Making sure taxes work for citizens
Unfortunately such tax practices are the norm, rather than the exception, within the extractive industries. For instance, another Canadian company, Caledonia Mining Corporation, allegedly took advantage of a DTA between the UK and Zimbabwe to reduce its interest and dividend withholding tax payments to almost nothing. And in December a number of oil, gas and mining giants were accused of adopting similar tactics to avoid paying taxes in Australia.
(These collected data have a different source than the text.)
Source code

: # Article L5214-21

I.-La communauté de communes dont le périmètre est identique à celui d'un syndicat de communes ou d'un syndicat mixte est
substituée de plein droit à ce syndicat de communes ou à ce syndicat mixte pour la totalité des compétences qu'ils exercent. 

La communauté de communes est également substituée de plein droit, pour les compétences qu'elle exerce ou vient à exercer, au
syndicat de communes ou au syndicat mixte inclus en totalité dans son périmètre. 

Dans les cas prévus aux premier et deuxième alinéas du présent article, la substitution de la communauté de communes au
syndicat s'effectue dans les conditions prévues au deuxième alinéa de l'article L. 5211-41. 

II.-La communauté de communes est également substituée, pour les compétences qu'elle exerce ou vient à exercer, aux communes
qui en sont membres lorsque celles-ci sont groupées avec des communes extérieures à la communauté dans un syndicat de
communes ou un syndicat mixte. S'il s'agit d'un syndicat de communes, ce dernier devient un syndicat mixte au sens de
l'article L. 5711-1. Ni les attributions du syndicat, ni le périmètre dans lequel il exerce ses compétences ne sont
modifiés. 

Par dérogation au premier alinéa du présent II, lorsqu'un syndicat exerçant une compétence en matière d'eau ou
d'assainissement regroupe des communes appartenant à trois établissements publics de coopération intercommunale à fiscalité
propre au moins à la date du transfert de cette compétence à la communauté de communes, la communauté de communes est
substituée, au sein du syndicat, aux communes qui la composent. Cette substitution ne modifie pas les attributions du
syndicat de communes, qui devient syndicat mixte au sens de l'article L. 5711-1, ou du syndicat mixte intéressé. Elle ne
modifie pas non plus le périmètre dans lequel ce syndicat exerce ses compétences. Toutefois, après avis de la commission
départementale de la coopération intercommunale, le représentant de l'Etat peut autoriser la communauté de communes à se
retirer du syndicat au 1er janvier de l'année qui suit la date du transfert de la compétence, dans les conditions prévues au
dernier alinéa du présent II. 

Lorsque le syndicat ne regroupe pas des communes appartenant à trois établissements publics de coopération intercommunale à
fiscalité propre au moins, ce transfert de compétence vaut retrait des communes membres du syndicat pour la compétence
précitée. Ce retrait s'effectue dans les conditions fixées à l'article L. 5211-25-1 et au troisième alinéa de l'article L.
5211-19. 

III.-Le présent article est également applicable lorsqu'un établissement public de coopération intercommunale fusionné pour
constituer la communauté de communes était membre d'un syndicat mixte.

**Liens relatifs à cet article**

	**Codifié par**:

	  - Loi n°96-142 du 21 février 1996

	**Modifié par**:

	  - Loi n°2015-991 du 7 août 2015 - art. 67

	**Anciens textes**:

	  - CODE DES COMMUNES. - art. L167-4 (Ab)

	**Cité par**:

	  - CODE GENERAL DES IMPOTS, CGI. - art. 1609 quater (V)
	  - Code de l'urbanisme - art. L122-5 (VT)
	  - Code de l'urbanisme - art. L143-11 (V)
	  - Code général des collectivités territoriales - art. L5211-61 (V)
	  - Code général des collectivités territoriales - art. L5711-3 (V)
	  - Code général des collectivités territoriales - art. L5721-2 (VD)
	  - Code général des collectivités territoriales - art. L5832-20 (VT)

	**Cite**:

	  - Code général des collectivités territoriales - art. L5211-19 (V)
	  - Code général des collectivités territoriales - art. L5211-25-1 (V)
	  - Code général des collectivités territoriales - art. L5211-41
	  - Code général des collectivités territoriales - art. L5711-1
While there has been a lot of progress on improving the disclosure of taxes paid through payment disclosure laws and the EITI, it is disappointing to learn that many of the same companies supporting EITI are involved in these practices. The Oyu Tolgoi case suggests that in addition to strengthening global transparency standards, Oxfam and our allies must continue the coordinated effort on a broader tax justice agenda, including closing the legal loopholes that allow these questionable behaviors to persist. The Netherlands has recognized the need to address such abuses and recently proposed minimum substance requirements for companies, including wage expenses of at least EUR €100,000, to prevent shell companies from enjoying tax treaty benefits. This complements the Dutch government’s commitment to insert clauses against treaty shopping into all of its tax treaties. Other governments should, at minimum, follow the Dutch example and take stronger action against tax abuses. Without such commitments and rule changes, there may be many more stories like Oyu Tolgoi in the future.